Aim of the exercise ▸ Return exactly those lines of the material below that fall between the line holding "LB(10) & ARCH(10) \\" and the line holding "EURGBP & 0.01", inclusive.

Given information ▸
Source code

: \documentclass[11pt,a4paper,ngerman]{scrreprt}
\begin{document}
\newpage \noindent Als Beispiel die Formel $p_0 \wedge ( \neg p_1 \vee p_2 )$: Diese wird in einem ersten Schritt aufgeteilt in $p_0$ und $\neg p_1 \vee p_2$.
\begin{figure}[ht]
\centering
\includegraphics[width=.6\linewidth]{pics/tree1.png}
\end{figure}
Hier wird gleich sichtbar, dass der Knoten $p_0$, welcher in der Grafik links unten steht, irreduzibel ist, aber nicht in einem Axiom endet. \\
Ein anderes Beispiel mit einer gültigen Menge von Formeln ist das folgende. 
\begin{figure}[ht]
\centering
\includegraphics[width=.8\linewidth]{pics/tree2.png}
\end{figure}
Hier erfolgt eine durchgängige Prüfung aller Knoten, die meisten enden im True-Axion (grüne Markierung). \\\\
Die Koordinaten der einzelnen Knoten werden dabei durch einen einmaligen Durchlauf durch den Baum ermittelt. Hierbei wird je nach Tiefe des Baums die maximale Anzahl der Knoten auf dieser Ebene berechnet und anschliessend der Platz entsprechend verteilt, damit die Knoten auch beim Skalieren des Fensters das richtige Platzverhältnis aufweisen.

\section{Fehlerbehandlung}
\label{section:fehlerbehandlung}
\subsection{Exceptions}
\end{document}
* * *
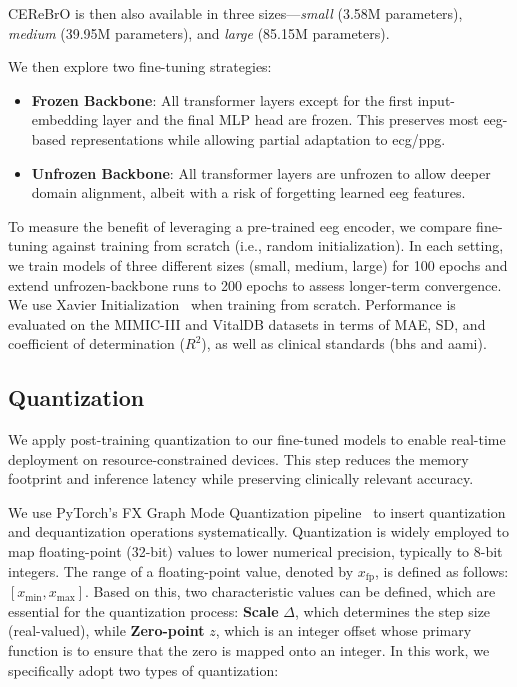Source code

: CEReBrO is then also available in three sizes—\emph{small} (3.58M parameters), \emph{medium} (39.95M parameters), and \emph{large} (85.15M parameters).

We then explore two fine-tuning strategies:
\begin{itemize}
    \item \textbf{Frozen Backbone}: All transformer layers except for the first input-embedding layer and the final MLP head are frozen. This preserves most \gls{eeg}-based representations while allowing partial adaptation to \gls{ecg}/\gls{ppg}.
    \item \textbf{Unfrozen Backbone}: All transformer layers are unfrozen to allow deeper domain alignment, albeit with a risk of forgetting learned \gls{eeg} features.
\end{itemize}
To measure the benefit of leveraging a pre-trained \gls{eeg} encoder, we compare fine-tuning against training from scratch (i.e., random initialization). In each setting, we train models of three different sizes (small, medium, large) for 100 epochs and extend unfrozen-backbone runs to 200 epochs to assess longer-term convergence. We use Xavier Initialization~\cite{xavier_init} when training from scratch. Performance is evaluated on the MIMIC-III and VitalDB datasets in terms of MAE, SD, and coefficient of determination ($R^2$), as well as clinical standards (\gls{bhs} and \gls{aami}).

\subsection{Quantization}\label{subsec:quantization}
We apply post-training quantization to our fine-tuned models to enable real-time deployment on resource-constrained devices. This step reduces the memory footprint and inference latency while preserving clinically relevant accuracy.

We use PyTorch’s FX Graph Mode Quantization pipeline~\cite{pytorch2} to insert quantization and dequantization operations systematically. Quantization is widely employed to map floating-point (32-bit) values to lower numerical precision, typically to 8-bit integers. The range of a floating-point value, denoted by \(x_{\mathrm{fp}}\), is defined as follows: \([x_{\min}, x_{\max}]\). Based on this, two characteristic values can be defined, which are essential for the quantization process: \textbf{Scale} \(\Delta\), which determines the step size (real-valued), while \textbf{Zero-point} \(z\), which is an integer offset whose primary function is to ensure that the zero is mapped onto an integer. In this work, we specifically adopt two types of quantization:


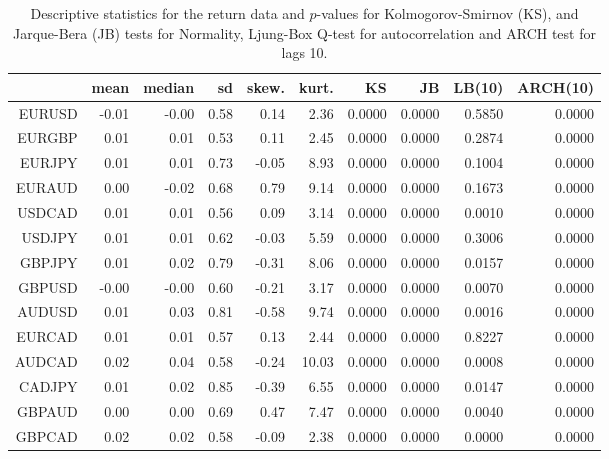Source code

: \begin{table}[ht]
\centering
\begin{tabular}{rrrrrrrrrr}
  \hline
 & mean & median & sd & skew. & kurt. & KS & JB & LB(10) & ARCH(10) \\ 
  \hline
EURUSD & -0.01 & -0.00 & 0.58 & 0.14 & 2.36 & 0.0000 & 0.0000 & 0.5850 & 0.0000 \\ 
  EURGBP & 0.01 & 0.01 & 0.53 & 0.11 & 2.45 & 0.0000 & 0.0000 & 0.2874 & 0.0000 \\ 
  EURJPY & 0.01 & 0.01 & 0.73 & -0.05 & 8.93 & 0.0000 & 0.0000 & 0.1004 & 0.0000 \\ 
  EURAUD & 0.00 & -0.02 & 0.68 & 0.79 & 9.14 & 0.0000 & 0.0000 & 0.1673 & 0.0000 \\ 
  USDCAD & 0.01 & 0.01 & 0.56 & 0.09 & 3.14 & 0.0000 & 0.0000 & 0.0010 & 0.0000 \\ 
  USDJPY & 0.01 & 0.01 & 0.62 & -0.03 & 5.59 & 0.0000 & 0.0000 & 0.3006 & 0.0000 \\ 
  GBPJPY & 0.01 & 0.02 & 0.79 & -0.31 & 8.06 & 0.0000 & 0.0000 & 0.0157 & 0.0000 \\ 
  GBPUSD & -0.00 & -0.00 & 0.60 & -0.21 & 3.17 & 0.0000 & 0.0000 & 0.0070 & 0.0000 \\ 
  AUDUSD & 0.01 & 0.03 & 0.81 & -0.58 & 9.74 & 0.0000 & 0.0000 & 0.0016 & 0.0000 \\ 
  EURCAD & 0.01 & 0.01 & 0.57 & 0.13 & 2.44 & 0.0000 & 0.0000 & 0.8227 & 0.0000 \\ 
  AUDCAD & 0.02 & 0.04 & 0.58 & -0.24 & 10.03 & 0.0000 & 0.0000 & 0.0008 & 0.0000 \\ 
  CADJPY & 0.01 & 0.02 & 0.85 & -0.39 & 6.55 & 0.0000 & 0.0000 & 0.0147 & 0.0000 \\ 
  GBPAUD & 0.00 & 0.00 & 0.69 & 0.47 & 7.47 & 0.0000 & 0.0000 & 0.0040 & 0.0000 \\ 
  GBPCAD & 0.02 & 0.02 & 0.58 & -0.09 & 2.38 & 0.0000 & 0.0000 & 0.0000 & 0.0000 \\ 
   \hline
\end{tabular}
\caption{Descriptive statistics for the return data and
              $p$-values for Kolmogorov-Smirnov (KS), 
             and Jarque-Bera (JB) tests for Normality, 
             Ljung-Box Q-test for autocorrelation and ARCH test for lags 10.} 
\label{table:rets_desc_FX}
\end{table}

Expected output ▸
 & mean & median & sd & skew. & kurt. & KS & JB & LB(10) & ARCH(10) \\ 
  \hline
EURUSD & -0.01 & -0.00 & 0.58 & 0.14 & 2.36 & 0.0000 & 0.0000 & 0.5850 & 0.0000 \\ 
  EURGBP & 0.01 & 0.01 & 0.53 & 0.11 & 2.45 & 0.0000 & 0.0000 & 0.2874 & 0.0000 \\ 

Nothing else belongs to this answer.